「スラバヤ・スー(31)」(2017年02月03日)

自分だけが特権を得ることを嫌うタントリはそれをありがたく断り、自分で何とかする、
と諜報機関員に告げた。


ヨグヤの街中は、火が消えたようになっている。民衆は空腹を抱えて日々の経済活動を営
む力を失い、家の中にこもっておとなしくしている。ありとあらゆる商店も店を閉めてい
る。

タントリは街の様子を観察しながら通りを歩いた。そして一軒のアートショップの前に出
た。コヒノールという看板を掲げたその店も閉まっている。店主は知り合いのインド人だ。
タントリはその店の表を叩いた。

タントリが空腹を訴えると、店主は「少ししかないが、分かち合いましょう」と優しく応
対した。量的にたいへん限られた食事ではあったが、タントリは暖かい友情のこもったそ
の食事にとても満足した。


そしてその夜、ヨグヤカルタの隠匿米に官憲の手が回った。華人の商店や倉庫が強制的に
開かれて、隠されていた物資がすべて没収された。華人たちはあてにしていた暴利どころ
か、その元手すら失ったことになる。それ以来、ジャワで投機目的の物資隠匿はなくなっ
た、とタントリは書いているが、かの女がインドネシアから去ったあとも物資隠匿が消え
失せたということはなかなか言いにくいにちがいない。


しばらくしてスカルノ大統領は、民情視察と住民への鼓舞を兼ねて東ジャワの共和国領内
を巡行する旅を企画した。この旅には共和国政府要職者のほとんどが同行し、その随行者
や関係者をもまじえた大集団となった。タントリもその旅への随行を命じられた。

一行がバニュワギを訪れたとき、地元行政官の役所前に住民を集めて大統領のスピーチが
行われた。

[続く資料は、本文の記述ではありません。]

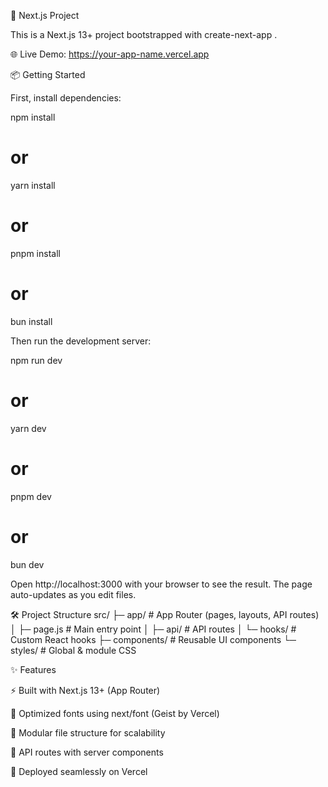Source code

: 🚀 Next.js Project

This is a Next.js 13+ project bootstrapped with create-next-app
.

🌐 Live Demo: https://your-app-name.vercel.app

📦 Getting Started

First, install dependencies:

npm install
# or
yarn install
# or
pnpm install
# or
bun install


Then run the development server:

npm run dev
# or
yarn dev
# or
pnpm dev
# or
bun dev


Open http://localhost:3000
 with your browser to see the result.
The page auto-updates as you edit files.

🛠 Project Structure
src/
 ├─ app/              # App Router (pages, layouts, API routes)
 │   ├─ page.js       # Main entry point
 │   ├─ api/          # API routes
 │   └─ hooks/        # Custom React hooks
 ├─ components/       # Reusable UI components
 └─ styles/           # Global & module CSS

✨ Features

⚡ Built with Next.js
 13+ (App Router)

🎨 Optimized fonts using next/font (Geist by Vercel)

📂 Modular file structure for scalability

🔧 API routes with server components

🚀 Deployed seamlessly on Vercel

タントリはスカルノの演説術の一部を次のように紹介している。
「わたしは百パーセントの独立しか決して受け入れない。1パーセントでも欠けていれば、
斟酌の対象にすらならない。90パーセントの独立を、わたしは受け入れなければならな
いのだろうか?」

聴衆は叫ぶ。「ティダッ!」
「99パーセントの独立なら、わたしは受け入れなければならないのか?」
「ティダッ!」ひとつになった聴衆の声がこだます。
「だったら、99.5パーセントならどうだろうか?」
「ティダッ!ティダッ!ティダッ!」
「だったら、わたしが受け入れなければならないのはどれなんだ?」
「百パーセントの独立!」
そのような形でブンカルノは民衆と触れ合い、民衆が自分を愛していることを実感する。